With that said, today I picked up my 7th 944: A very simple silver on black example to use as my daily driver when I start my new job (and no longer have a company-provided car) in January:
Awful picture, I know. It is the seller's photo. Dirty and wet in the photo; doesn't do the car justice.
Same thing with the interior shot; The glare of the camera flash deceives. In real life it looks fine. Will post better pics soon...
The engine bay, too, looks better in person. But note the clear brake fluid with the date (June 08) written on the reservoir, the genuine Porsche battery, the presence of all of the little rubber grommets, and overall good order of the engine bay. Not bad for an unrestored 25 year old car that has been used only as transportation.
It is a 1984 model whose options include leather seats, rear wiper, and limited-slip differential. (Those last two are perfect for winter!) It has 65k original miles (which is low compared to most 944s), everything works, full service history, all service up to date, no leaks, no stories.

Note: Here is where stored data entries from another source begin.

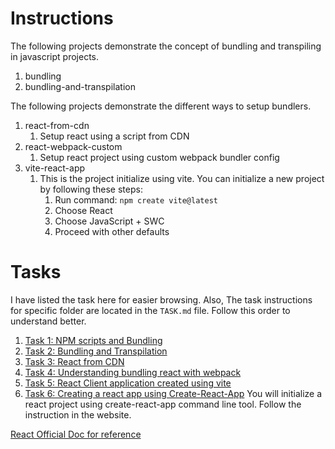 # Instructions
The following projects demonstrate the concept of bundling and transpiling in javascript projects.
1. bundling
2. bundling-and-transpilation

The following projects demonstrate the different ways to setup bundlers.
1. react-from-cdn
   1. Setup react using a script from CDN
2. react-webpack-custom
   1. Setup react project using custom webpack bundler config
3. vite-react-app 
   1. This is the project initialize using vite. You can initialize a new project by following these steps:
      1. Run command: `npm create vite@latest`
      2. Choose React 
      3. Choose JavaScript + SWC
      4. Proceed with other defaults


# Tasks 
I have listed the task here for easier browsing. Also, The task instructions for specific folder are located in the `TASK.md` file. Follow this order to understand better.

1. [Task 1: NPM scripts and Bundling](./bundling/TASK.md)
2. [Task 2: Bundling and Transpilation](./bundling-and-transpilation/TASK.md)
3. [Task 3: React from CDN](./react-from-cdn/TASK.md)
4. [Task 4: Understanding bundling react with webpack](./react-webpack-custom/TASK.md)
5. [Task 5: React Client application created using vite](./vite-react-app/TASK.md)
6. [Task 6: Creating a react app using Create-React-App](https://create-react-app.dev/docs/getting-started)
You will initialize a react project using create-react-app command line tool. Follow the instruction in the website.


[React Official Doc for reference](https://react.dev/learn)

The seller included some much better looking "phone dial" wheels in place of the "cookie cutter" wheels that are on it.
The car's history is ideal for an old car: One couple bought it new from a dealership in the Detroit area where they have been long-time customers. They had all of the service performed there and the same technician has been servicing it for over 20 years now
. In April of this year, they were done with it and came to trade it in to buy a new Porsche, and the technician who had serviced it all these years bought it. He has been driving it daily, but has too many other cars and just didn't need it.
Buying the car from this gentleman was a pleasure. He lives farther north of Detroit, so he brought it to the dealership (which is closer for me). When I arrived there, he pulled it into the service area and raised it on a lift for me to inspect. We went over the car's service history, he was gracious in answering all of my questions, printed a carfax report from one of the sales guys, and we went on a test drive long enough to satisfy all of my concerns (and we discussed the bits of the car during the drive). His price was fair, I paid him cash, shook his hand, and thanked him for making the process of inspecting and purchasing the car a pleasurable one.
I drove the car home in the afternoon traffic with a big smile on my face, confident and comfortable in my new-to-me old car. Tomorrow I will put the Nokian Hakka RSis from my white 1985.5 944 (already on phone dials) onto this car, and begin enjoying it daily in the winter.
I like my old cars. I have a lot of fun with them, and this one -- both the car and the experience of buying it -- has made me particularly happy, as simple and plain as it is.